Let $ABCD$ be a quadrilateral with $\angle A+\angle C=60$ and $|AB|.|CD|=|BC|.|AD|$.Show that $|AB|.CD|=|AC|.|BD|$

Answer 1

Take a point $E$ so that triangle $DCE$ is equilateral and is on the same half-plane with $ABCD$ with respect to the line $CD$. Now $AB\cdot CD = BC\cdot DA$ together with $CD = CE$ implies $$\frac{AB}{BC}=\frac{DA}{DC} = \frac{DA}{CE}.$$ This leads to $$\frac{AB}{AD}=\frac{CB}{CE}.$$ Now $\angle BCE =60^{\circ} - \angle BCD = \angle BAD$. Hence triangles $BAD$ and $BCE$ are similar. Thus $$\frac{AB}{CB}=\frac{AD}{CE}=\frac{BD}{BE}.$$ Moreover, $\angle ABD = \angle CBE$ from the similarity of the two latter triangles.
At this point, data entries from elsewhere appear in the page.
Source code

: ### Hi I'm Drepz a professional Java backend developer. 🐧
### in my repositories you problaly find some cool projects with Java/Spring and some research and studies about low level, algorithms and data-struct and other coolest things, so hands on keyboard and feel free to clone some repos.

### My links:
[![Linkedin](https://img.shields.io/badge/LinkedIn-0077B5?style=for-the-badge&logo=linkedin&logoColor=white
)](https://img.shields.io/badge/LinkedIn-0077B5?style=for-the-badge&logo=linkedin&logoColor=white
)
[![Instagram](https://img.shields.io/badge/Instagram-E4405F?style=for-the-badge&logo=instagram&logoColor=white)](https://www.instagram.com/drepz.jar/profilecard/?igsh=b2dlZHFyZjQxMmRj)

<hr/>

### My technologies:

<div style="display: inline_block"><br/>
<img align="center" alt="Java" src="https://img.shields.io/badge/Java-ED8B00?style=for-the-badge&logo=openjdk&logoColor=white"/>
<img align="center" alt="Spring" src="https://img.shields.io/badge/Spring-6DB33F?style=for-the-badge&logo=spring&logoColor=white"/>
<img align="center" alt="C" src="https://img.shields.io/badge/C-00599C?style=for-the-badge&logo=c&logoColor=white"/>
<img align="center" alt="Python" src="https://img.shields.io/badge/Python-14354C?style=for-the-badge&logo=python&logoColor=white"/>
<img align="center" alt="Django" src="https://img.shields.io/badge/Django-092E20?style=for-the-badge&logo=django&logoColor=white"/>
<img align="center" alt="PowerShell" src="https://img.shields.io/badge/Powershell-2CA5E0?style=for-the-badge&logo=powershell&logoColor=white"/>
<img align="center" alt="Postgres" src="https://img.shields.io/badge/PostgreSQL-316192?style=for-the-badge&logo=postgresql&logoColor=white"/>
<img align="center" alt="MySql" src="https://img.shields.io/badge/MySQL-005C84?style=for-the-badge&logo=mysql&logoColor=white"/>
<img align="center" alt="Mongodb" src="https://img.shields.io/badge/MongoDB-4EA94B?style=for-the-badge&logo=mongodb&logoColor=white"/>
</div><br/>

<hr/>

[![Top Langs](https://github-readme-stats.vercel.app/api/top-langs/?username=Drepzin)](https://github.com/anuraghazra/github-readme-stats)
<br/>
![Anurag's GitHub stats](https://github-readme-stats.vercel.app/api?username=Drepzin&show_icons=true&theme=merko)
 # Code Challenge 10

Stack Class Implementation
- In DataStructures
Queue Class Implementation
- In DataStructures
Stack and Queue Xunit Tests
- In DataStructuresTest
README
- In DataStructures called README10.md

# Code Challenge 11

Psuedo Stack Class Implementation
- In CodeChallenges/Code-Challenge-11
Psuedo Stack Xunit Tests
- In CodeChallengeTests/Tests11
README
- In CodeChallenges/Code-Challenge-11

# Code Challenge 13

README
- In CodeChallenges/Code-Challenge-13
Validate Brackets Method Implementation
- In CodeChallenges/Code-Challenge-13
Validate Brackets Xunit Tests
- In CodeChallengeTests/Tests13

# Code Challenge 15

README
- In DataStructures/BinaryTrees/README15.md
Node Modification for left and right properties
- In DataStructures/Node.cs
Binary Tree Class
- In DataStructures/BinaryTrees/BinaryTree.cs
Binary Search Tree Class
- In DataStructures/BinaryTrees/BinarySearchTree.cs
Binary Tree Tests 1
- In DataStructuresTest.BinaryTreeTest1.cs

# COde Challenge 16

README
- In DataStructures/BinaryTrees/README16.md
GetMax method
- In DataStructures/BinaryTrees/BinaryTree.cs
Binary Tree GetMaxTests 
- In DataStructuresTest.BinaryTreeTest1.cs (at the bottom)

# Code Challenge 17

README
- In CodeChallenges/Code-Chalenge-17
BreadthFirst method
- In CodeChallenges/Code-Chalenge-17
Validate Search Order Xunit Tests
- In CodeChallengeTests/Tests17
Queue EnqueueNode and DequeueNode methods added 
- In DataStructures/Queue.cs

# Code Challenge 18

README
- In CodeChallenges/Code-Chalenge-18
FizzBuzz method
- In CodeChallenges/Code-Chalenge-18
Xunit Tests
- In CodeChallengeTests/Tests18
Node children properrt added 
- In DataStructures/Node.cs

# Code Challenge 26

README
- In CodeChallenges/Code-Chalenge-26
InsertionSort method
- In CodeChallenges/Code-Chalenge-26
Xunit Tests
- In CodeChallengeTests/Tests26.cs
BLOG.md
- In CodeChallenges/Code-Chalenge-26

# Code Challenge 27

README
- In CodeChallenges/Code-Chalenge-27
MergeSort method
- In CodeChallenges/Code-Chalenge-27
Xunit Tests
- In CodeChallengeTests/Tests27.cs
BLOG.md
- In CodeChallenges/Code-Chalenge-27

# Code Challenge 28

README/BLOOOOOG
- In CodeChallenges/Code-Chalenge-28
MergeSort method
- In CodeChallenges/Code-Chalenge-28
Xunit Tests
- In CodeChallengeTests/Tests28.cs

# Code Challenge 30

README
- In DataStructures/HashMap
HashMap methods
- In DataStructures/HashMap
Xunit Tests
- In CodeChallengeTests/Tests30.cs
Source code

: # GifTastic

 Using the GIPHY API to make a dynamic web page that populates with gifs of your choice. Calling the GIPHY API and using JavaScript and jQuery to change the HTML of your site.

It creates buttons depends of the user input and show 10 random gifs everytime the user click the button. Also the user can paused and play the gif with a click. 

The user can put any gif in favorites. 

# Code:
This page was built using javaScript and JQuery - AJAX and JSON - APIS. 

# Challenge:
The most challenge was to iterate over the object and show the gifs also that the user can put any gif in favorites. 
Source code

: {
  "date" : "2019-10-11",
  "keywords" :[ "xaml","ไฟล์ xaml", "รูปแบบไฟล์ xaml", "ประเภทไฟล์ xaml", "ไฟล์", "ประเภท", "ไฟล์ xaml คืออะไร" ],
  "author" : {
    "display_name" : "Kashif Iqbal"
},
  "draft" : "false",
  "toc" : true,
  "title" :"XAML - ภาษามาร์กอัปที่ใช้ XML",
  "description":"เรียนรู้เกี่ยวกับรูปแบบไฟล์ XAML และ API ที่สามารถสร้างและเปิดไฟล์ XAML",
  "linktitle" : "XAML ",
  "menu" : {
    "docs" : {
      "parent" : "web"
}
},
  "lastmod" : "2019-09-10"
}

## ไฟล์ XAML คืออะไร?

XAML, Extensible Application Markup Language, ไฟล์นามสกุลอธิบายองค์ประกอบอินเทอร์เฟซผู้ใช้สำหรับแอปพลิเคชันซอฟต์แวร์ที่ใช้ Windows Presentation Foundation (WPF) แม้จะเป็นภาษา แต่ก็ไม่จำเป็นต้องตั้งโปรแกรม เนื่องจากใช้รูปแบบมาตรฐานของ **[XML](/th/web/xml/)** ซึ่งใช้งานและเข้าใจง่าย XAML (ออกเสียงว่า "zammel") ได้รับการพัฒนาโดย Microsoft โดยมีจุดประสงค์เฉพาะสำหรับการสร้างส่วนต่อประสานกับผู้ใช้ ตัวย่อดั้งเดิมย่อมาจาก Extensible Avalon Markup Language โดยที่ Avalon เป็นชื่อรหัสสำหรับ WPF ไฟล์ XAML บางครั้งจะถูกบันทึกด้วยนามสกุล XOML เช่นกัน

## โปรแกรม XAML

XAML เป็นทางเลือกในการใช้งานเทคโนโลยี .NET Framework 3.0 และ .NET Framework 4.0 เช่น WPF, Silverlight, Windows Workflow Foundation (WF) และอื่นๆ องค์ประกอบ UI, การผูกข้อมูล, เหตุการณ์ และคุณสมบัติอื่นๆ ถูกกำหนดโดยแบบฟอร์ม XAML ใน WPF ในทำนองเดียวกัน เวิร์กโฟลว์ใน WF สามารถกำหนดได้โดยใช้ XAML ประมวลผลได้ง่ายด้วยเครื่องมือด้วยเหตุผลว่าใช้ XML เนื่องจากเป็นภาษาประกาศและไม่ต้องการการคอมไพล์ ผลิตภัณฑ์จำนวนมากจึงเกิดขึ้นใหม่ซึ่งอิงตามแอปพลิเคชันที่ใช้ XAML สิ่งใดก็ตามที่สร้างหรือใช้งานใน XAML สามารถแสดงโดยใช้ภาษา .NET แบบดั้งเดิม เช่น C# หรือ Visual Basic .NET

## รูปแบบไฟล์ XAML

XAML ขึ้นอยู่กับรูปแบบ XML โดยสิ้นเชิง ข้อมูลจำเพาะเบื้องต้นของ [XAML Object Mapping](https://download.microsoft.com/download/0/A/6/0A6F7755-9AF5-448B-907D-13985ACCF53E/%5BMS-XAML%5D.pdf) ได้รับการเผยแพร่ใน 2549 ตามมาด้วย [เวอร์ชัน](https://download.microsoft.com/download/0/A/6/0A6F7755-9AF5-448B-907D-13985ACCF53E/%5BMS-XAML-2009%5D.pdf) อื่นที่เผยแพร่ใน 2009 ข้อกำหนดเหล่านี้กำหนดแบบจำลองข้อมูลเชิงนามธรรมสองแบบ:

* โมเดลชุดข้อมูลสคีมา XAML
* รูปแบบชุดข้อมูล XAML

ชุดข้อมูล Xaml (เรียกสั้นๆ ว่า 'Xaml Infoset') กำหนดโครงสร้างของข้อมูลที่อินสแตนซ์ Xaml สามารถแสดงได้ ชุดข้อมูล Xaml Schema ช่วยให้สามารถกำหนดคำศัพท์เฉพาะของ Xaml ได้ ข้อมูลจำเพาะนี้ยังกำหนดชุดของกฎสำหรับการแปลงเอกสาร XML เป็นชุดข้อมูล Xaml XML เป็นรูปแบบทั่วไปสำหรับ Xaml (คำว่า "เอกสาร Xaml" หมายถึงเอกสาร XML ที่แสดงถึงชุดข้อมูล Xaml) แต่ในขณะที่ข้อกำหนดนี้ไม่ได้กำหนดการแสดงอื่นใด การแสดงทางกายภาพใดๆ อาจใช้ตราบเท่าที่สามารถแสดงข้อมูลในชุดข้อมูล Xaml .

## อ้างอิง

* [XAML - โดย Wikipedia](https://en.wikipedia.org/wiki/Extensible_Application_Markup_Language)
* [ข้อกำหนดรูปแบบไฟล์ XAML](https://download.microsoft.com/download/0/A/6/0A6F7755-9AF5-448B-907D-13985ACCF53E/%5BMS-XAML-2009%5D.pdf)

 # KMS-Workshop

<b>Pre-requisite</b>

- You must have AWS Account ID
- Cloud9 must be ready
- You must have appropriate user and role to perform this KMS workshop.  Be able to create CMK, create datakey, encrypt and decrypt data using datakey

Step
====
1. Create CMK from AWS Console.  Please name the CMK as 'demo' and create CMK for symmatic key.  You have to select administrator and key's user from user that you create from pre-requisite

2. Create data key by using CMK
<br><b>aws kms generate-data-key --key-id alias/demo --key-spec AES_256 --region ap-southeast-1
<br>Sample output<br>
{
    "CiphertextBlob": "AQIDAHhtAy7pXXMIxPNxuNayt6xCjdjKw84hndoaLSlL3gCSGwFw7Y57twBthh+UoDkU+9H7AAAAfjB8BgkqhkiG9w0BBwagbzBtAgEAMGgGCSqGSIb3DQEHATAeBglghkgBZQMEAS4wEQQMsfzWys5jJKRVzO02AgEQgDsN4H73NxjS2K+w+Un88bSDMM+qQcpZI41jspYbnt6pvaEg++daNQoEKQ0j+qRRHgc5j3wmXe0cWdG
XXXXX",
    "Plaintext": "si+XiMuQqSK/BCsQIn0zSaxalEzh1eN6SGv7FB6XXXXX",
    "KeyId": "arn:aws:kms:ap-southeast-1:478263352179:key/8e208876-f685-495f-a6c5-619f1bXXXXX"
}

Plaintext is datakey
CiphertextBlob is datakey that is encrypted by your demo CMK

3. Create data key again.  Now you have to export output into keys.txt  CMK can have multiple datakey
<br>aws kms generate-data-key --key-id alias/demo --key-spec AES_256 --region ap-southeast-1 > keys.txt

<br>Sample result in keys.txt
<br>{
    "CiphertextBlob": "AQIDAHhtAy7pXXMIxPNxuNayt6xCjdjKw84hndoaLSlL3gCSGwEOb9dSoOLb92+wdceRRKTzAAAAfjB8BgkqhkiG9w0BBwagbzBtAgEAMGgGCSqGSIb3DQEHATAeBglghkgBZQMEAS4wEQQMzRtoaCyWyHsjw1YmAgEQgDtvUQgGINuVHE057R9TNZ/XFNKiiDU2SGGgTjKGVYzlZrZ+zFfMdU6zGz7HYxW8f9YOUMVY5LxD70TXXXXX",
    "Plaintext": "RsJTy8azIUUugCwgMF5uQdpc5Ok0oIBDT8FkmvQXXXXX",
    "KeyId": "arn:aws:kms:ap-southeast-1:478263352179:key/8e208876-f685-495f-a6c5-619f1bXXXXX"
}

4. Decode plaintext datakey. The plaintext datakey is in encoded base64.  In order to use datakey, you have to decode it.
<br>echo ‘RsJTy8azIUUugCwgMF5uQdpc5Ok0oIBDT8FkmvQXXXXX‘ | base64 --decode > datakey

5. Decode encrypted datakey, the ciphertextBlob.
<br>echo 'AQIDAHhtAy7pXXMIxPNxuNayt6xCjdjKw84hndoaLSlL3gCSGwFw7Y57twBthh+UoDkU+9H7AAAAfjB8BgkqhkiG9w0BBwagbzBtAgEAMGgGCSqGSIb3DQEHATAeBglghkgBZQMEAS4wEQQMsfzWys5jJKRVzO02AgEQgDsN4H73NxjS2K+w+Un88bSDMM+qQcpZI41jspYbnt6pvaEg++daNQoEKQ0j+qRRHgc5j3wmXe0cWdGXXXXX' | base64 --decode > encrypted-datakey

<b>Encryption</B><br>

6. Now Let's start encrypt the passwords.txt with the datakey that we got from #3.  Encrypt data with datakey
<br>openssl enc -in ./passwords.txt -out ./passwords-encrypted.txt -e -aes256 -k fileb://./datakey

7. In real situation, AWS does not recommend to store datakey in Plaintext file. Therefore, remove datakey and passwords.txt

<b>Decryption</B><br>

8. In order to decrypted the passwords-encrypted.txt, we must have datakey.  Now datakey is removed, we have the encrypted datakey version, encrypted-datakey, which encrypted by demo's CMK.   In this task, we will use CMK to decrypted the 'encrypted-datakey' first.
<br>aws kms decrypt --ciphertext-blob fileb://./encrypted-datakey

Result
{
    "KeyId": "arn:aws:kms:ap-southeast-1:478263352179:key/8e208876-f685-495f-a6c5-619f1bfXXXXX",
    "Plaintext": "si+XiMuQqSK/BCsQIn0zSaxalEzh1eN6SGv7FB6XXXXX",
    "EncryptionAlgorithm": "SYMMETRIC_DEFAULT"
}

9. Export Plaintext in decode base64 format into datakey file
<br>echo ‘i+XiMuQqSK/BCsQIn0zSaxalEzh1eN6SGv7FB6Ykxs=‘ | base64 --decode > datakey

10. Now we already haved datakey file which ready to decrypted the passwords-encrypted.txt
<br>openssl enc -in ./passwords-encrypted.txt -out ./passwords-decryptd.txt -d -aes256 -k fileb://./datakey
Therefore $\angle ABC = \angle DBE$. Combined with $\frac{AB}{CB}=\frac{BD}{BE}$, it implies that triangles $ABC$ and $DBE$ are similar. It follows from here that $$\frac{AB}{AC} = \frac{BD}{DE} = \frac{BD}{CD},$$ because $DE = CD$ since triangle $DCE$ is equilateral. Now cross-multiply the latter identity and obtain $AB \cdot CD = AC \cdot BD$.